匿名組合の法務について

匿名組合は、匿名組合員が営業者に出資をして、その経営の一切を営業者に委ね、匿名組合員はその利益分配に預かる契約ですが、法人が営業者である場合、法人の事業年度の所得金額の計算に当たり、匿名組合契約により匿名組合員に分配する利益の額または負担させるべき損失の額を損金又は益金の額に算入する準パス・スルー課税が適用されます。

匿名組合員が個人の場合には、匿名組合契約に基づく営業者から受ける利益の分配は匿名組合員の段階では雑所得とされます。

事業目的は営利性、継続性を有するものでなければなりません。そして営業主体は営業者であって、匿名組合員の営業ではありません。匿名組合員が出資したものは法的には営業者の財産に帰属します。この出資は営業者にとっては返還を求められているため、一種の預かり金です。

業務執行関係としては、匿名組合による事業は営業者の単独事業であって、匿名組合員は業務や財産の状況を監視する営業監視権が認められていますが、営業者のみが事業の運営に当たって、自ら業務を執行したり、営業者を代理する権限はありません。ただ特約によって匿名組合員に業務参加権を与えることは可能となっています。

匿名組合は任意組合と異なり、営業者の単独財産に帰属するため、共有の組合財産は存在しません。そのため匿名組合員は、利益分配請求権と契約終了時の出資金返還請求権を有するのみです。営業者の地位や匿名組合員の地位は、それぞれの同意なしには譲渡することはできません。
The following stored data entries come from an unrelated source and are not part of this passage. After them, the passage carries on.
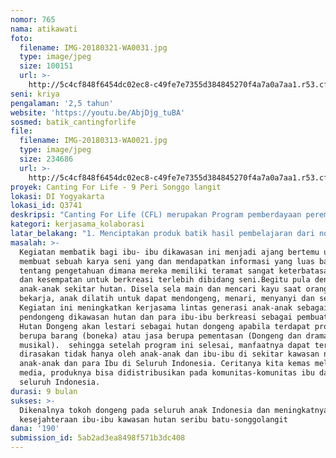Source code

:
 ```yaml
---
nomor: 765
nama: atikawati
foto:
  filename: IMG-20180321-WA0031.jpg
  type: image/jpeg
  size: 100151
  url: >-
    http://5c4cf848f6454dc02ec8-c49fe7e7355d384845270f4a7a0a7aa1.r53.cf2.rackcdn.com/aa8f9cf5-40b6-4a3f-9748-cd98a0791ce4/IMG-20180321-WA0031.jpg
seni: kriya
pengalaman: '2,5 tahun'
website: 'https://youtu.be/AbjDjg_tuBA'
sosmed: batik_cantingforlife
file:
  filename: IMG-20180313-WA0021.jpg
  type: image/jpeg
  size: 234686
  url: >-
    http://5c4cf848f6454dc02ec8-c49fe7e7355d384845270f4a7a0a7aa1.r53.cf2.rackcdn.com/544bc6ed-0871-42f0-a408-edc109b5d11b/IMG-20180313-WA0021.jpg
proyek: Canting For Life - 9 Peri Songgo langit
lokasi: DI Yogyakarta
lokasi_id: Q3741
deskripsi: "Canting For Life (CFL) merupakan Program pemberdayaan perempuan  melalui pelatihan batik. CFL sampai saat ini telah memiliki dua kluster pemberdayaan yang terdapat di wilayah Selopamioro  dan  dihutan dongeng seribubatu Songgolangit. Pada project ini mengerucut pada kawasan kedua, yakni hutan Seribu batu Songgolangit. Program ini diperuntukkan para bagi para ibu-ibu dan remaja putri pengelola kawasan hutan wisata beserta ibu-ibu kawasan sekitar.  Sejalan dengan misi hutan Seribu batu Songgolangit sebagai hutan dongeng, maka project yang akan kami ajukan adalah membangun kawasan sebagai hutan dongeng melalui produk kriya  batik dalam wujud boneka 9 peri. Delapan peri kami angkat dari konsep Hastabrata dan satu peri yang kami angkat dari nama puncak hutan ini, yakni Songgo Langit. Boneka kami rancang dengan konteks keIndonesiaan dengan menggunakan kebaya dan kain batik.\r\nUntuk mengangkat produk supaya dapat diterima oleh anak-anak Indonesia, tentu harus dikolaborasikan dengan pementasan. Cerita 9 Peri Songgolangit dikemas cerita nya oleh penulis naskah, di deskripsikan dalam bentuk visual oleh animator dikolaborasikan dengan musisi dan acting coach  untuk di pentaskan dalam bentuk dongeng dan drama musikal. Anak-anak dari lintas generasi yang berbeda akan memainkan perannya dipanggung dongeng kawasan hutan wisata sementara ibu-ibu mereka berlaku sebagai pembuat produk boneka yang mereka mainkan.  "
kategori: kerjasama_kolaborasi
latar_belakang: "1. Menciptakan produk batik hasil pembelajaran dari nol menjadi produk layak jual tidaklah mudah, sementara kegiatan membatik yang kami lakukan disela-sela kesibukan mencari nafkah dan mengurus anak dengan waktu  dan modal kerja  yang sangat terbatas tetapi juga harus menghasilkan untuk membantu kesejahteraan keluarga, karena bagaimanapun kaum lelaki tentu akan mempertanyakan hasil dari waktu yang digunakan untuk kegiatan tersebut, maka dibutuhkan produk yang bisa menghasilkan juga menciptakan kreatifitas kriya untuk mengekspesikan seni para perempuan\r\n2.Anak-anak Indonesia saat ini tidak punya tokoh dongeng baik dalam bentuk boneka atau kartun di televisi. Tokoh boneka anak Indonesia berhenti pada serial \"Si Unyil\". Lepas beberapa dekade sampai saat ini, anak-anak kita tidak memiliki figur tokoh anak. Dari beras yang kita makan, susu yang kita minum bahkan tokoh anak smua Impor. yang lebih miris saya rasakan anak-anak kisaran usia TK- SD kelas 2 menjadi fasih berbahasa melayu diluar negara kita dan dibuat oleh putra-putri Indonesia.\r\n3. Budaya \"selfie\" dengan tema cinta-cintaan, menggesar tema hutan dongeng. \r\n4. Sementara bapak-ibu bekarja sebagai pengelola hutan, anak-anak mereka hanya bermain dan tiduran disekitar warung. padahal anak-anak ini mempunyai bakat berkesenian mendongeng, menari  dan bermain peran/acting"
masalah: >-
  Kegiatan membatik bagi ibu- ibu dikawasan ini menjadi ajang bertemu untuk
  membuat sebuah karya seni yang dan mendapatkan informasi yang luas baik
  tentang pengetahuan dimana mereka memiliki teramat sangat keterbatasan waktu
  dan kesempatan untuk berkreasi terlebih dibidang seni.Begitu pula dengan 
  anak-anak sekitar hutan. Disela sela main dan mencari kayu saat orang tuanya
  bekarja, anak dilatih untuk dapat mendongeng, menari, menyanyi dan seni peran.
  Kegiatan ini meningkatkan kerjasama lintas generasi anak-anak sebagai
  pendongeng dikawasan hutan dan para ibu-ibu berkreasi sebagai pembuat karya.
  Hutan Dongeng akan lestari sebagai hutan dongeng apabila terdapat produk baik
  berupa barang (boneka) atau jasa berupa pementasan (Dongeng dan drama
  musikal).  sehingga setelah program ini selesai, manfaatnya dapat terus
  dirasakan tidak hanya oleh anak-anak dan ibu-ibu di sekitar kawasan namun oleh
  anak-anak dan para Ibu di Seluruh Indonesia. Ceritanya kita kemas melaui
  media, produknya bisa didistribusikan pada komunitas-komunitas ibu dan anak di
  seluruh Indonesia. 
durasi: 9 bulan
sukses: >-
  Dikenalnya tokoh dongeng pada seluruh anak Indonesia dan meningkatnya
  kesejahteraan ibu-ibu kawasan hutan seribu batu-songgolangit
dana: '190'
submission_id: 5ab2ad3ea8498f571b3dc408
---
```


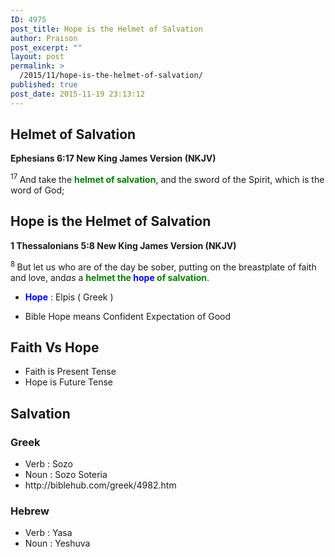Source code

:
 ```yaml
---
ID: 4975
post_title: Hope is the Helmet of Salvation
author: Praison
post_excerpt: ""
layout: post
permalink: >
  /2015/11/hope-is-the-helmet-of-salvation/
published: true
post_date: 2015-11-19 23:13:12
---
```

<h2><strong>Helmet of Salvation</strong></h2>
<p class="passage-display"><strong><span class="passage-display-bcv">Ephesians 6:17
</span><span class="passage-display-version">New King James Version (NKJV)</span></strong></p>
<span id="en-NKJV-29355" class="text Eph-6-17"><sup class="versenum">17 </sup>And take the <strong><span style="color: #008000;">helmet of salvation</span></strong>, and the sword of the Spirit, which is the word of God;</span>
<h2><strong>Hope is the Helmet of Salvation</strong></h2>
<p class="passage-display"><strong><span class="passage-display-bcv">1 Thessalonians 5:8
</span><span class="passage-display-version">New King James Version (NKJV)</span></strong></p>
<span id="en-NKJV-29630" class="text 1Thess-5-8"><sup class="versenum">8 </sup>But let us who are of the day be sober, putting on the breastplate of faith and love, and<i>as</i> a <span style="color: #008000;"><strong>helmet the <span style="color: #0000ff;">hope</span> of salvation</strong></span>.</span>
<ul>
	<li><span style="color: #0000ff;"><strong>Hope</strong></span> : Elpis ( Greek )</li>
</ul>
<ul>
	<li>Bible Hope means Confident Expectation of Good</li>
</ul>
<h2><strong>Faith Vs Hope</strong></h2>
<ul>
	<li>Faith is Present Tense</li>
	<li>Hope is Future Tense</li>
</ul>
<h2><strong>Salvation</strong></h2>
<h3><strong>Greek</strong></h3>
<ul>
	<li>Verb : Sozo</li>
	<li>Noun : Sozo Soteria</li>
	<li>http://biblehub.com/greek/4982.htm</li>
</ul>
<h3><strong>Hebrew</strong></h3>
<ul>
	<li>Verb : Yasa</li>
	<li>Noun : Yeshuva</li>
</ul>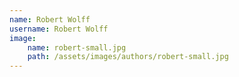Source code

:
 ```yaml
---
name: Robert Wolff
username: Robert Wolff
image:
    name: robert-small.jpg
    path: /assets/images/authors/robert-small.jpg
---
```

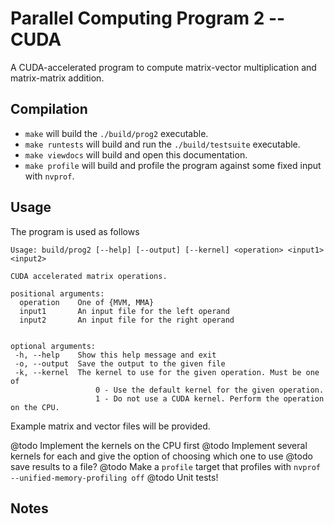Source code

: # Parallel Computing Program 2 -- CUDA

A CUDA-accelerated program to compute matrix-vector multiplication and matrix-matrix addition.

## Compilation

* `make` will build the `./build/prog2` executable.
* `make runtests` will build and run the `./build/testsuite` executable.
* `make viewdocs` will build and open this documentation.
* `make profile` will build and profile the program against some fixed input with `nvprof`.

## Usage

The program is used as follows

```text
Usage: build/prog2 [--help] [--output] [--kernel] <operation> <input1> <input2>

CUDA accelerated matrix operations.

positional arguments:
  operation    One of {MVM, MMA}
  input1       An input file for the left operand
  input2       An input file for the right operand


optional arguments:
 -h, --help    Show this help message and exit
 -o, --output  Save the output to the given file
 -k, --kernel  The kernel to use for the given operation. Must be one of
                   0 - Use the default kernel for the given operation.
                   1 - Do not use a CUDA kernel. Perform the operation on the CPU.
```

Example matrix and vector files will be provided.

@todo Implement the kernels on the CPU first
@todo Implement several kernels for each and give the option of choosing which one to use
@todo save results to a file?
@todo Make a `profile` target that profiles with `nvprof  --unified-memory-profiling off`
@todo Unit tests!

## Notes
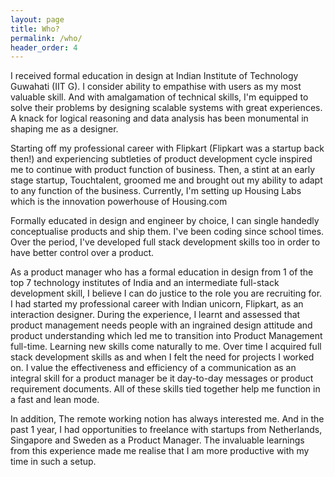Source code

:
 ```yaml
---
layout: page
title: Who?
permalink: /who/
header_order: 4
---
```


I received formal education in design at Indian Institute of Technology Guwahati (IIT G). I consider ability to empathise with users as my most valuable skill. And with amalgamation of technical skills, I'm equipped to solve their problems by designing scalable systems with great experiences. A knack for logical reasoning and data analysis has been monumental in shaping me as a designer.

Starting off my professional career with Flipkart (Flipkart was a startup back then!) and experiencing subtleties of product development cycle inspired me to continue with product function of business. Then, a stint at an early stage startup, Touchtalent, groomed me and brought out my ability to adapt to any function of the business. Currently, I'm setting up Housing Labs which is the innovation powerhouse of Housing.com

Formally educated in design and engineer by choice, I can single handedly conceptualise products and ship them. I've been coding since school times. Over the period, I've developed full stack development skills too in order to have better control over a product.


As a product manager who has a formal education in design from 1 of the top 7 technology institutes of India and an intermediate full-stack development skill, I believe I can do justice to the role you are recruiting for. I had started my professional career with Indian unicorn, Flipkart, as an interaction designer. During the experience, I learnt and assessed that product management needs people with an ingrained design attitude and product understanding which led me to transition into Product Management full-time. Learning new skills come naturally to me. Over time I acquired full stack development skills as and when I felt the need for projects I worked on. I value the effectiveness and efficiency of a communication as an integral skill for a product manager be it day-to-day messages or product requirement documents. All of these skills tied together help me function in a fast and lean mode.

In addition, The remote working notion has always interested me. And in the past 1 year, I had opportunities to freelance with startups from Netherlands, Singapore and Sweden as a Product Manager. The invaluable learnings from this experience made me realise that I am more productive with my time in such a setup.
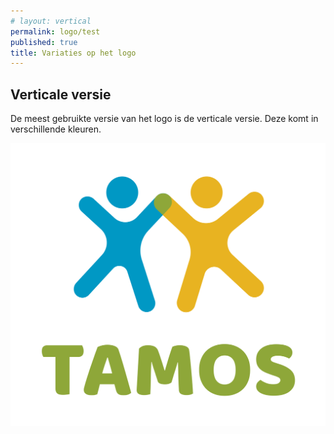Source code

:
 ```yaml
---
# layout: vertical
permalink: logo/test
published: true
title: Variaties op het logo
---
```


## Verticale versie

De meest gebruikte versie van het logo is de verticale versie. Deze komt in verschillende kleuren. 

<img src="images/logo.png" alt="Logo verticaal" class="w-50">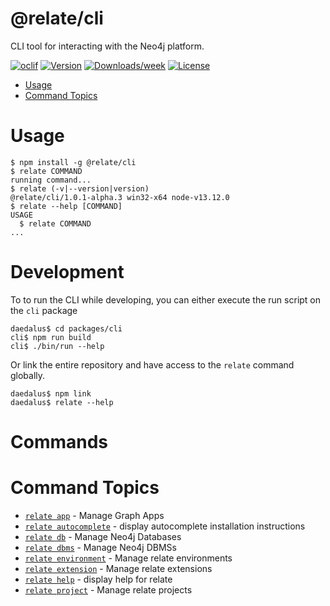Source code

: # @relate/cli

CLI tool for interacting with the Neo4j platform.

[![oclif](https://img.shields.io/badge/cli-oclif-brightgreen.svg)](https://oclif.io)
[![Version](https://img.shields.io/npm/v/cli.svg)](https://npmjs.org/package/cli)
[![Downloads/week](https://img.shields.io/npm/dw/cli.svg)](https://npmjs.org/package/cli)
[![License](https://img.shields.io/npm/l/cli.svg)](https://github.com/neo-technology/relate/blob/master/package.json)

-   [Usage](#usage)
-   [Command Topics](#command-topics)

# Usage

<!-- usage -->
```sh-session
$ npm install -g @relate/cli
$ relate COMMAND
running command...
$ relate (-v|--version|version)
@relate/cli/1.0.1-alpha.3 win32-x64 node-v13.12.0
$ relate --help [COMMAND]
USAGE
  $ relate COMMAND
...
```
<!-- usagestop -->

# Development

To to run the CLI while developing, you can either execute the run script on the
`cli` package

```shell
daedalus$ cd packages/cli
cli$ npm run build
cli$ ./bin/run --help
```

Or link the entire repository and have access to the `relate` command globally.

```shell
daedalus$ npm link
daedalus$ relate --help
```

# Commands

<!-- commands -->
# Command Topics

* [`relate app`](./docs/app.md) - Manage Graph Apps
* [`relate autocomplete`](./docs/autocomplete.md) - display autocomplete installation instructions
* [`relate db`](./docs/db.md) - Manage Neo4j Databases
* [`relate dbms`](./docs/dbms.md) - Manage Neo4j DBMSs
* [`relate environment`](./docs/environment.md) - Manage relate environments
* [`relate extension`](./docs/extension.md) - Manage relate extensions
* [`relate help`](./docs/help.md) - display help for relate
* [`relate project`](./docs/project.md) - Manage relate projects

<!-- commandsstop -->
なお、営業者はその営業から生じる利益を分配する義務を持ちますが、当然利益があればのことです。利益分配の最低限度を保証することは確定利子の支払いとなって、匿名組合の本質に反します。通常、匿名組合員は損失分担義務を負います。しかし特約がない限り出資額を超えて損失を分担することはありません。

匿名組合員が不動産を現物出資した場合、その不動産は営業者の所有となります。従い、営業者の名義で登記され、営業者が不動産の登記主体となります。また、匿名組合員が金員を出資し、その資金を利用して営業者が不動産を保有する場合にも、その不動産は営業者の名義で所有されます。

また、匿名組合には、清算の概念はありません。組合契約の終了において返還すべきものは、匿名組合員の出資額そのものです。もし出資額が損失の分担によって減少している場合、減少した額を返還すれば足ります。